Exercises To Gain Weight
Squats:
Squats are one of the simplest exercises that are often included in the best calisthenics workout routine for toning and strengthening the lower body. It can be practiced by both men and women for toning the glutes, hips, thighs and calves. Once you master the simple squat form, you can progress to more difficult versions by adding weights in order to get better results. It is one of the functional exercises to gain weight for women that help to provide a well-shaped and rounded back and in case of men it helps to develop strong and power-packed legs.
Stand with your feet placed shoulder-width apart and raise your arms in front or keep them behind your head. Now, lower your body by pushing your hips back and bending the knees. Look straight in front keeping your chest up and back flat. Squat down as low as you can and then pop up to the starting position by pushing through the heels.
Push Ups:
Push Ups Place your arms on the ground, hands placed slightly wider than shoulder-width apart. Lower your chest till it almost touches the floor, squeeze your glutes and keep your abs tight as you lower your body and then raise it with the support of your arms. Keep your elbows close to the sides of your body.
Walking Lunges:
Being in a standing position keeping your feet hip-width apart, now, take a big step forward and bend your keen at 90 degree and come down to a lunging position, now rise up and take another step forward by bending the other knee at 90 degrees. Continue to move forward till you are fatigued. It is undoubtedly one of the best leg exercises for bulking up.
Tricep Dips:
Sit at the edge of a chair or bench and hold the edges with your hands.

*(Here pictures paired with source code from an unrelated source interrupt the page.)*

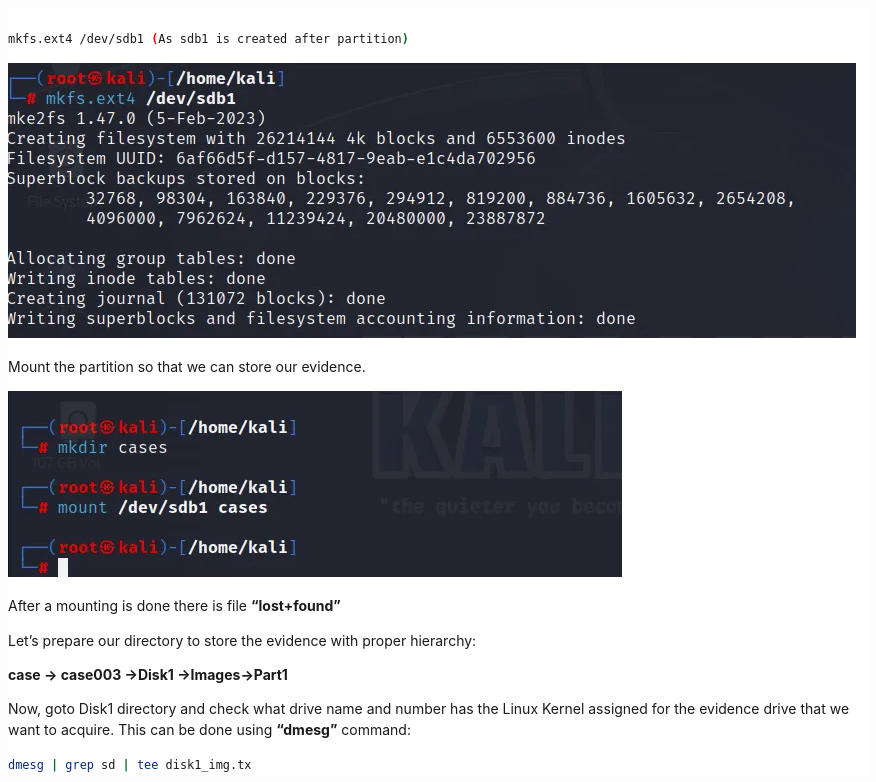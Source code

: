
```bash

mkfs.ext4 /dev/sdb1 (As sdb1 is created after partition)

```
<img class="zoomable" src="/assets/notes_image/forensics/lab2/13.png" alt="image13">

Mount the partition so that we can store our evidence.

<img class="zoomable" src="/assets/notes_image/forensics/lab2/14.png" alt="image14">


After a mounting is done there is file **“lost+found”**

Let’s prepare our directory to store the evidence with proper hierarchy:

**case → case003 →Disk1 →Images→Part1**

 Now, goto Disk1 directory and check what drive name and number has the Linux Kernel assigned for the evidence drive that we want to acquire. This can be done using **“dmesg”** command:

```bash
dmesg | grep sd | tee disk1_img.tx
```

Now, come forward, move out from the seat and lower your butt towards the floor and hold the posture by keeping the pressure on the heels of your hands and then return to the sitting position. Repeat 2 to 3 sets of this exercise for best results.
Pull-ups:
This exercise is intended specifically for men. It helps do develop ripped arms and chiseled shoulders and transform the skinny frame into an appealing and attractive one in very less time. You just need to be consistent and continue to do 10 to 15 reps on workout days to gain best results.
Pull Ups Hold a pull-up bar with both hands using an overhand grip. Place your hands shoulder width apart and let our body hand freely. Now, pull yourself up with the help of your arms till the chin crosses over the bar and then lower your body back to the starting position. One you master the classic pull up you can increase the difficulty level you including weights.
Crunches:
Lie flat on the carpet with your knees bent and feet placed flat on the floor. Cross the arms in front of the chest and lift your torso up towards the ceiling by using the abdominal muscles keep then contracted. Stop at the peak position and slowly lower your torso to the carpet while inhaling using a controlled movement.
Clean and Press:
Place a barbell on the floor in front of your feet and lean down to grab the bar placing your hands shoulder-with apart. Now, stand up explosively on the balls of your feet and raise the bar to the chest level. Flip your wrists over so that the palms face the ceiling and press the bar overhead. Reverse the motion and return the barbell to the floor.
Running or Brisk Walking:
This is the final exercise in the list that does not require any equipment, all one needs is a pair of running shoes. Focusing on cardio can bring about remarkable changes in the body and enhance lean muscle mass naturally. Being gradually by going for short walking and slowly increase the speed and intensity of the walks till you can jog at a light pace.
This may take some time, and you need to be patient and consistent. Remember to pull your navel towards your core when you do cardio exercises like walking or running in order to have increased strength.